À l’inverse, la production d’Andreas Homoki sur la scène de l’opéra-comique est un modèle de dépouillement intelligent et de pure théâtralité. Élégance et fluidité semblent les maîtres mots de cette lecture qui propose l’œuvre « à l’os », sans gras, avec une économie de moyen que seul un profond métier dramatique est à même d’autoriser. La recette est simplissime : des rideaux de scènes, quelques chaises, des costumes qui jonglent entre le XIXe siècle et la période contemporaine, et c’est tout. « Nudité n’est pas maigreur, » disait Morand (ou bien était-ce Chardonne ?). Le reste est affaire de théâtre et d’idées. Et des idées, Homoki en regorge ; mais elles sont si subtiles, si remarquablement amenées, que ce spectacle semble toucher à l’évidence. 
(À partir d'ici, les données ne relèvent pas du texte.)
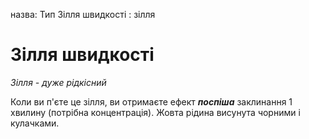назва: Тип Зілля швидкості : зілля

# Зілля швидкості
_Зілля - дуже рідкісний_

Коли ви п'єте це зілля, ви отримаєте ефект **_поспіша_** заклинання 1 хвилину (потрібна концентрація). Жовта рідина висунута чорними і кулачками.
Une évidence que l’on retrouve dans la fosse, tant Louis Langrée opère le même retour aux sources de l’œuvre. Sur scène, nous sommes dans un « opéra-comique » au sens le plus noble du terme ; à l’orchestre, on dépouille Carmen de tous ses oripeaux pour lui rendre sa virginité. La subtilité mélodique, l’inventivité musicale, les constants raffinements de l’orchestration sont ici magnifiés, car Langrée plonge au cœur même de la partition pour en souligner les nuances, les contrastes, appuyant çà et là un trait, une phrase, comme s’il nous disait « écoutez combien c’est beau, Carmen ». 

Le plateau vocal est sans conteste dominé par Gaelle Arquez, qui est une gitane idiomatique ; quel contraste entre sa Carmen de l’automne, à la Bastille, dans la navrante mise en scène de Calixto Bieito, et cette Carmen suave, féline, sensuelle, racée. Toutes ces épithètes pourraient s’appliquer à la baguette de Louis Langrée, laquelle les insuffle à son interprète avec une magie de sorcier. 

Le reste de la distribution brille avant tout par sa parfaite maîtrise du français (y compris dans les dialogues parlés). Micaela puissante mais un peu raide de la kosovare Elbenitza Kajtazi ; mêmes remarques pour l’Escamillo de Jean-Fernand Setti, qu’on aurait voulu plus nuancé, plus charmeur et léonin. On était désolé pour Frédéric Antoun, qu’on nous a annoncé souffrant à l’entracte ; son Don José était physiquement et scéniquement idéal, mais sa voix semblait de plus en plus engorgée à mesure que le spectacle avançait, et l’on en ressentait une vraie compassion. À l’inverse, il faut souligner l’excellence du chœur Accentus et de la maîtrise populaire de l’opéra-comique ; adultes et enfants faisaient preuve d’une diction et d’une clarté tout à fait remarquables, alors que le livret de Meilhac et Halévy est parfois si complexe à articuler qu’il semble un exercice pour orthophoniste !

Bref, si vous voulez entendre Carmen, la vraie, la seule, c’est à Favart qu’il faut courir.

Carmen, de George Bizet, direction musicale Louis Langrée, mise en scène Andreas Homoki, à l’Opéra Comique jusqu’au 4 mai, et à voir sur Arte Concert à partir du 21 juin.